Diving into Delta Lake: DML Internals
April 16, 2020 | 9:00 am PTWatch now!

- A quick primer on the Delta Lake Transaction Log
- Understand the fundamentals when running DELETE, UPDATE, and MERGE
- Understand the actions performed when performing these tasks
- Understand the basics of partition pruning in Delta Lake
- How do streaming queries work within Delta Lake
Speakers:
Tathagata Das
Staff Software Engineer @Databricks
Tathagata Das is an Apache Spark committer and a member of the PMC. He’s the lead developer behind Spark Streaming and currently develops Structured Streaming.

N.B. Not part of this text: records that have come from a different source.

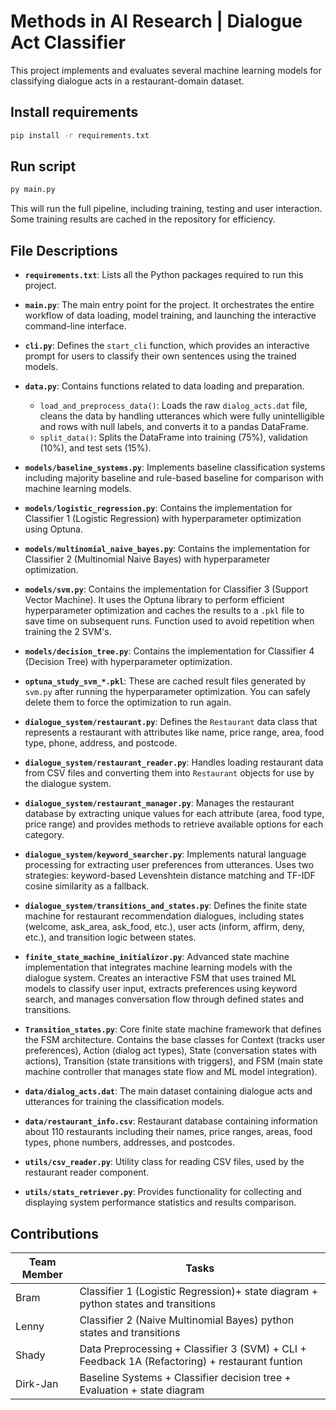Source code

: # Methods in AI Research | Dialogue Act Classifier

This project implements and evaluates several machine learning models for classifying dialogue acts in a restaurant-domain dataset.

## Install requirements
```bash
pip install -r requirements.txt
```

## Run script
```bash
py main.py
```
This will run the full pipeline, including training, testing and user interaction. Some training results are cached in the repository for efficiency.

## File Descriptions

- **`requirements.txt`**: Lists all the Python packages required to run this project.
- **`main.py`**: The main entry point for the project. It orchestrates the entire workflow of data loading, model training, and launching the interactive command-line interface.
- **`cli.py`**: Defines the `start_cli` function, which provides an interactive prompt for users to classify their own sentences using the trained models.
- **`data.py`**: Contains functions related to data loading and preparation.
  - `load_and_preprocess_data()`: Loads the raw `dialog_acts.dat` file, cleans the data by handling utterances which were fully unintelligible and rows with null labels, and converts it to a pandas DataFrame.
  - `split_data()`: Splits the DataFrame into training (75%), validation (10%), and test sets (15%).
- **`models/baseline_systems.py`**: Implements baseline classification systems including majority baseline and rule-based baseline for comparison with machine learning models.
- **`models/logistic_regression.py`**: Contains the implementation for Classifier 1 (Logistic Regression) with hyperparameter optimization using Optuna.
- **`models/multinomial_naive_bayes.py`**: Contains the implementation for Classifier 2 (Multinomial Naive Bayes) with hyperparameter optimization.
- **`models/svm.py`**: Contains the implementation for Classifier 3 (Support Vector Machine). It uses the Optuna library to perform efficient hyperparameter optimization and caches the results to a `.pkl` file to save time on subsequent runs. Function used to avoid repetition when training the 2 SVM's.
- **`models/decision_tree.py`**: Contains the implementation for Classifier 4 (Decision Tree) with hyperparameter optimization.
- **`optuna_study_svm_*.pkl`**: These are cached result files generated by `svm.py` after running the hyperparameter optimization. You can safely delete them to force the optimization to run again.

- **`dialogue_system/restaurant.py`**: Defines the `Restaurant` data class that represents a restaurant with attributes like name, price range, area, food type, phone, address, and postcode.
- **`dialogue_system/restaurant_reader.py`**: Handles loading restaurant data from CSV files and converting them into `Restaurant` objects for use by the dialogue system.
- **`dialogue_system/restaurant_manager.py`**: Manages the restaurant database by extracting unique values for each attribute (area, food type, price range) and provides methods to retrieve available options for each category.
- **`dialogue_system/keyword_searcher.py`**: Implements natural language processing for extracting user preferences from utterances. Uses two strategies: keyword-based Levenshtein distance matching and TF-IDF cosine similarity as a fallback.
- **`dialogue_system/transitions_and_states.py`**: Defines the finite state machine for restaurant recommendation dialogues, including states (welcome, ask_area, ask_food, etc.), user acts (inform, affirm, deny, etc.), and transition logic between states.
- **`finite_state_machine_initializor.py`**: Advanced state machine implementation that integrates machine learning models with the dialogue system. Creates an interactive FSM that uses trained ML models to classify user input, extracts preferences using keyword search, and manages conversation flow through defined states and transitions.
- **`Transition_states.py`**: Core finite state machine framework that defines the FSM architecture. Contains the base classes for Context (tracks user preferences), Action (dialog act types), State (conversation states with actions), Transition (state transitions with triggers), and FSM (main state machine controller that manages state flow and ML model integration).


- **`data/dialog_acts.dat`**: The main dataset containing dialogue acts and utterances for training the classification models.
- **`data/restaurant_info.csv`**: Restaurant database containing information about 110 restaurants including their names, price ranges, areas, food types, phone numbers, addresses, and postcodes.

- **`utils/csv_reader.py`**: Utility class for reading CSV files, used by the restaurant reader component.
- **`utils/stats_retriever.py`**: Provides functionality for collecting and displaying system performance statistics and results comparison.



## Contributions

| Team Member | Tasks                                                                                             |
|-------------|---------------------------------------------------------------------------------------------------|
| Bram        | Classifier 1 (Logistic Regression)+  state diagram + python states and transitions                                                           |
| Lenny       | Classifier 2 (Naive Multinomial Bayes)   python states and transitions                                                         |
| Shady       | Data Preprocessing + Classifier 3 (SVM) + CLI + Feedback 1A (Refactoring)  + restaurant funtion                     |
| Dirk-Jan    | Baseline Systems +  Classifier decision tree + Evaluation   + state diagram                                  |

Previously, he was a grad student at the UC Berkeley at AMPLab, where he conducted research about data-center frameworks and networks with Scott Shenker and Ion Stoica.
Denny Lee
Developer Advocate @Databricks
Denny Lee is a Developer Advocate at Databricks. He is a hands-on distributed systems and data sciences engineer with extensive experience developing internet-scale infrastructure, data platforms, and predictive analytics systems for both on-premise and cloud environments. He also has a Masters of Biomedical Informatics from Oregon Health and Sciences University and has architected and implemented powerful data solutions for enterprise Healthcare customers. His current technical focuses include Distributed Systems, Apache Spark, Deep Learning, Machine Learning, and Genomics.